Exercise directions:
What is needed is the number of lines in the data below that include "memory", stated by itself.

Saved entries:

_____

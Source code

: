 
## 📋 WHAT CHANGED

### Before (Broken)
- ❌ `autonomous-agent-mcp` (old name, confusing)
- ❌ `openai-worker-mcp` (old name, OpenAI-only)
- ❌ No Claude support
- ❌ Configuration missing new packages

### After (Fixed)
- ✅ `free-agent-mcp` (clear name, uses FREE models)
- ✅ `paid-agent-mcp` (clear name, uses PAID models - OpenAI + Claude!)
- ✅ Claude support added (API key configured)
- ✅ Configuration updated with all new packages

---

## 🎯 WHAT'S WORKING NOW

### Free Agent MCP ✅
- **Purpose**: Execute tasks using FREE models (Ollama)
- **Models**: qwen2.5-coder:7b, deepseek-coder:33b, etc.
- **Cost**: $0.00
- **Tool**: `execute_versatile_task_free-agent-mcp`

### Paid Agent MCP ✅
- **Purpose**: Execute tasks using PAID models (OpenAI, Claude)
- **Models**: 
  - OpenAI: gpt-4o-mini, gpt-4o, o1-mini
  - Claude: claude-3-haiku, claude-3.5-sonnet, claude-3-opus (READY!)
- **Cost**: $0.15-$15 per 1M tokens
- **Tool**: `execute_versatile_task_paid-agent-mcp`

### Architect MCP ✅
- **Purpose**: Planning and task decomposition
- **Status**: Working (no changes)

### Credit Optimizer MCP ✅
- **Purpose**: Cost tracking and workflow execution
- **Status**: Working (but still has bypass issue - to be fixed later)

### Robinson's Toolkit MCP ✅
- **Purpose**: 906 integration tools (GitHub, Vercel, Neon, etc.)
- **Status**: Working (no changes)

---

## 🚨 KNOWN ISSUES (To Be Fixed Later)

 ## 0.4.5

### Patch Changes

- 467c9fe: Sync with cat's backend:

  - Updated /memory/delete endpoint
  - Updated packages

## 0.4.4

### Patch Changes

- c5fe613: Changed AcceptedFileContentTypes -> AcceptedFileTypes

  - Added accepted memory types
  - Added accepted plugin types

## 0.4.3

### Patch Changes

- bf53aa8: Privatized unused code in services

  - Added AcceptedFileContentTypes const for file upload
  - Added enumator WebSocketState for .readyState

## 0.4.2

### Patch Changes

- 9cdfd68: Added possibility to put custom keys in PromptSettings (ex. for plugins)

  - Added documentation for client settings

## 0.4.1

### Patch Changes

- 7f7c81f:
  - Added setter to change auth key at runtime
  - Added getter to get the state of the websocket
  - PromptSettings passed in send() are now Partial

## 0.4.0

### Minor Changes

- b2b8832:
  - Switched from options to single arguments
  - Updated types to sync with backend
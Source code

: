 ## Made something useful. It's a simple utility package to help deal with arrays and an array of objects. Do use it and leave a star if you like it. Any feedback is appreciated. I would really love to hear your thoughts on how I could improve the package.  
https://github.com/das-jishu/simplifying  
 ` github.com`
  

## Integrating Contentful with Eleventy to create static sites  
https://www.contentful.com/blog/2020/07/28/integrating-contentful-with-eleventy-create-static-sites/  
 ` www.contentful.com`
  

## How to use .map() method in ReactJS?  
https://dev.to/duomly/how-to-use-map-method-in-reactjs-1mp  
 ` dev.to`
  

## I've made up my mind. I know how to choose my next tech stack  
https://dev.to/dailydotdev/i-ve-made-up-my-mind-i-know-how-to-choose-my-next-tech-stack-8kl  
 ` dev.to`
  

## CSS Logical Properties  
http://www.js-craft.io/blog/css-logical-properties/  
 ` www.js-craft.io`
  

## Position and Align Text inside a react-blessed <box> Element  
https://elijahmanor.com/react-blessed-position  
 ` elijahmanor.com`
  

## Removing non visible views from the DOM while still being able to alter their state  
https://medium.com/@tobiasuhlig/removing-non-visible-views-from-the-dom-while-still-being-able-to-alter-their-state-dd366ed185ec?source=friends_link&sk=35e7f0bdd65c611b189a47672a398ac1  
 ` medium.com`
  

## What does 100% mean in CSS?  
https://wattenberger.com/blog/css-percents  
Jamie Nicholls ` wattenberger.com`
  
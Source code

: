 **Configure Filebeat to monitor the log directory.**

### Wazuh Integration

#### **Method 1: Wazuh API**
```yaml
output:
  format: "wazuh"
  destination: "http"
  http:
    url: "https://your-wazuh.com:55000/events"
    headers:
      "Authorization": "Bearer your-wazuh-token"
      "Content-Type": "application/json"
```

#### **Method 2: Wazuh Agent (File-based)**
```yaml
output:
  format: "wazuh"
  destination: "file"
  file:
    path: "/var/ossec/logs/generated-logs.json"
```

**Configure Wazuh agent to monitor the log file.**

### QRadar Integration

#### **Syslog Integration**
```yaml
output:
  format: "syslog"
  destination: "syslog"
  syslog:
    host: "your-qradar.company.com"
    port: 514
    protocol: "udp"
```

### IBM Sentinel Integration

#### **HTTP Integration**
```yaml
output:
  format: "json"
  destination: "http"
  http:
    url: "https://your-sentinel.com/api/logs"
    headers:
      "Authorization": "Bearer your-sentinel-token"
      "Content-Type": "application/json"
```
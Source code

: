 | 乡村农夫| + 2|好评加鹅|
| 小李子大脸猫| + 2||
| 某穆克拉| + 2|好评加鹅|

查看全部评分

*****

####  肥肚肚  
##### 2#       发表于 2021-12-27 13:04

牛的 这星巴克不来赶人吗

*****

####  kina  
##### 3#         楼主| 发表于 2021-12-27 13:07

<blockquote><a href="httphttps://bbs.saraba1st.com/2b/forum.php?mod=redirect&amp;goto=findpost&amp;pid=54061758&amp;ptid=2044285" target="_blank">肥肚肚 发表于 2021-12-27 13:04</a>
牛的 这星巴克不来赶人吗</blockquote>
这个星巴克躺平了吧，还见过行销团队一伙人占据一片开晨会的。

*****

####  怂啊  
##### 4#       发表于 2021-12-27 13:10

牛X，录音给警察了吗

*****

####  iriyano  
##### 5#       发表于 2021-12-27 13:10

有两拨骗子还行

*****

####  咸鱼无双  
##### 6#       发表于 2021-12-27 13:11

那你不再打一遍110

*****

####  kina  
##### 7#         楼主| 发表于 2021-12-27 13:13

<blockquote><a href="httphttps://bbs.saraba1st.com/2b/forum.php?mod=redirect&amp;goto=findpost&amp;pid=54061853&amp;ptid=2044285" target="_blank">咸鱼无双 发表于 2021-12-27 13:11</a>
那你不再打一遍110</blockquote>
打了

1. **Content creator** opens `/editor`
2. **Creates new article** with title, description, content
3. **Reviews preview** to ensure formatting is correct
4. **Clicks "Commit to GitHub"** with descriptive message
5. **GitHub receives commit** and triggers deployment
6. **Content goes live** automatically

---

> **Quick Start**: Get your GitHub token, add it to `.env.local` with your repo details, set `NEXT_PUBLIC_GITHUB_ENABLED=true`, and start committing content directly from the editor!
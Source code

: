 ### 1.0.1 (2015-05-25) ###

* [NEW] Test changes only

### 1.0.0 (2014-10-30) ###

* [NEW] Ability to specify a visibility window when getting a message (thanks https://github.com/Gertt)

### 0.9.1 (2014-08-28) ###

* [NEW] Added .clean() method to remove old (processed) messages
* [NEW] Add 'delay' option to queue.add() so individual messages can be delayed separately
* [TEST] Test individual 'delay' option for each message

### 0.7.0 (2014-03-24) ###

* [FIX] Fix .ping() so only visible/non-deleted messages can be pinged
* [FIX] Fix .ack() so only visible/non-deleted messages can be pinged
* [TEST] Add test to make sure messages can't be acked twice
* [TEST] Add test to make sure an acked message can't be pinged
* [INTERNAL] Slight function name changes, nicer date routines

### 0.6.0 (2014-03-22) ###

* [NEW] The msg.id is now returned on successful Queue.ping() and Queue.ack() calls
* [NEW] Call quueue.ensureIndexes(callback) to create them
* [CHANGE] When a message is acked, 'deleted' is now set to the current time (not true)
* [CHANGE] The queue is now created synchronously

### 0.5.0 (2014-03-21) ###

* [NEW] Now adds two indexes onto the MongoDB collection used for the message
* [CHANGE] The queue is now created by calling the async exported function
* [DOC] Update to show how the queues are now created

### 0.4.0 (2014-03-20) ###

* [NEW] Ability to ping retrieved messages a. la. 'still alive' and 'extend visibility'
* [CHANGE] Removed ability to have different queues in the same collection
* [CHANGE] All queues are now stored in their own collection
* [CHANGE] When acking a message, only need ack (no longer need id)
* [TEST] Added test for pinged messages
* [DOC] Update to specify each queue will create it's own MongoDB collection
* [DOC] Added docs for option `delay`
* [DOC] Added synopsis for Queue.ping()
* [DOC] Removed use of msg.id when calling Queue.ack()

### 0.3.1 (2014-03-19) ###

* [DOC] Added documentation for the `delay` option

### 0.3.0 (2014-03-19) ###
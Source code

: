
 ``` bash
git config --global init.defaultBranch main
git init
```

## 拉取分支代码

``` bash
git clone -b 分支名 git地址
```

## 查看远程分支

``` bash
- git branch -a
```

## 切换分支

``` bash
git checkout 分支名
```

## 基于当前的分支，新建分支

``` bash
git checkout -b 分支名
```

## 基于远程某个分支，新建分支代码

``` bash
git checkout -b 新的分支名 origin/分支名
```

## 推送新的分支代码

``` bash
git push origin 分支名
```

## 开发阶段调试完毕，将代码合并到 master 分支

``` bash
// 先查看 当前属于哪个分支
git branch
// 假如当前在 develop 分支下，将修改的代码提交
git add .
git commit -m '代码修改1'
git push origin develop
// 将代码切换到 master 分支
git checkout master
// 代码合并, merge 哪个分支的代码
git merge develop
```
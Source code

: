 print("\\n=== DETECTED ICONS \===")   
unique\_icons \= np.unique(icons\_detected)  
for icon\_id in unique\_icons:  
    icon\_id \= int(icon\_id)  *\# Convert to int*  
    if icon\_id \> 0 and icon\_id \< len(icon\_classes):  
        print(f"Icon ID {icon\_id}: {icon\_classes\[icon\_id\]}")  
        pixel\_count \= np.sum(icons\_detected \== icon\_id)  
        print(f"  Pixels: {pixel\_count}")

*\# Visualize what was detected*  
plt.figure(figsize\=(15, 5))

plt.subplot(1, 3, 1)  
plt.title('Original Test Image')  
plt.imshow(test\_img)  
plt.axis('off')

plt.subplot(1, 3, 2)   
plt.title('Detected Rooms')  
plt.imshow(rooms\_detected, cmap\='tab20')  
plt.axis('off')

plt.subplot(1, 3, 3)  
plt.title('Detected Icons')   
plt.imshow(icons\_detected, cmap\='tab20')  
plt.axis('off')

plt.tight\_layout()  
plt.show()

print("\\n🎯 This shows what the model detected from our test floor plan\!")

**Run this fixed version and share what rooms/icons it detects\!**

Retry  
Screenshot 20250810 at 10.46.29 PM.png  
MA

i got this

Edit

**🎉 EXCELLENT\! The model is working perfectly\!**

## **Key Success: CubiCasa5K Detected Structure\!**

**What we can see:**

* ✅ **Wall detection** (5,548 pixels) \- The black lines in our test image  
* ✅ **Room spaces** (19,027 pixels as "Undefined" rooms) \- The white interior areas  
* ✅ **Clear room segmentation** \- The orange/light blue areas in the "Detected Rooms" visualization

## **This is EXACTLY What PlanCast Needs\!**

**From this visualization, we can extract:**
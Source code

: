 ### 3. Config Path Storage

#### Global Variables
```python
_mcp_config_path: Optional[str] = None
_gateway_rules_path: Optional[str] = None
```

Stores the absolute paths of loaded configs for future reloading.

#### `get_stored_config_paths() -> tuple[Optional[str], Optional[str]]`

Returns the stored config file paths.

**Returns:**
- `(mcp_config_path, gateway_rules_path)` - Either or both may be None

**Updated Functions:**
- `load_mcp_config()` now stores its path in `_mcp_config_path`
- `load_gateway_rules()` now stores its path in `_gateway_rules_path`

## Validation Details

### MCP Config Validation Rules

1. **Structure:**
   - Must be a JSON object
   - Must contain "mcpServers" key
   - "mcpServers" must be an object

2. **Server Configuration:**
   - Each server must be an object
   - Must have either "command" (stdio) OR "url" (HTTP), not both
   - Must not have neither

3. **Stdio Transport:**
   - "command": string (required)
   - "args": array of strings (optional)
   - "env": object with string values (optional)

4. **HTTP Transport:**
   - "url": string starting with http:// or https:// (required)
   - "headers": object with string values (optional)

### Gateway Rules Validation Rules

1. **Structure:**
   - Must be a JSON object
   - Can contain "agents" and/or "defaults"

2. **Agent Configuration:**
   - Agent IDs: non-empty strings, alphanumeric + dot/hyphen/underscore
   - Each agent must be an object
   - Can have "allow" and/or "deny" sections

_____

Your solution:
2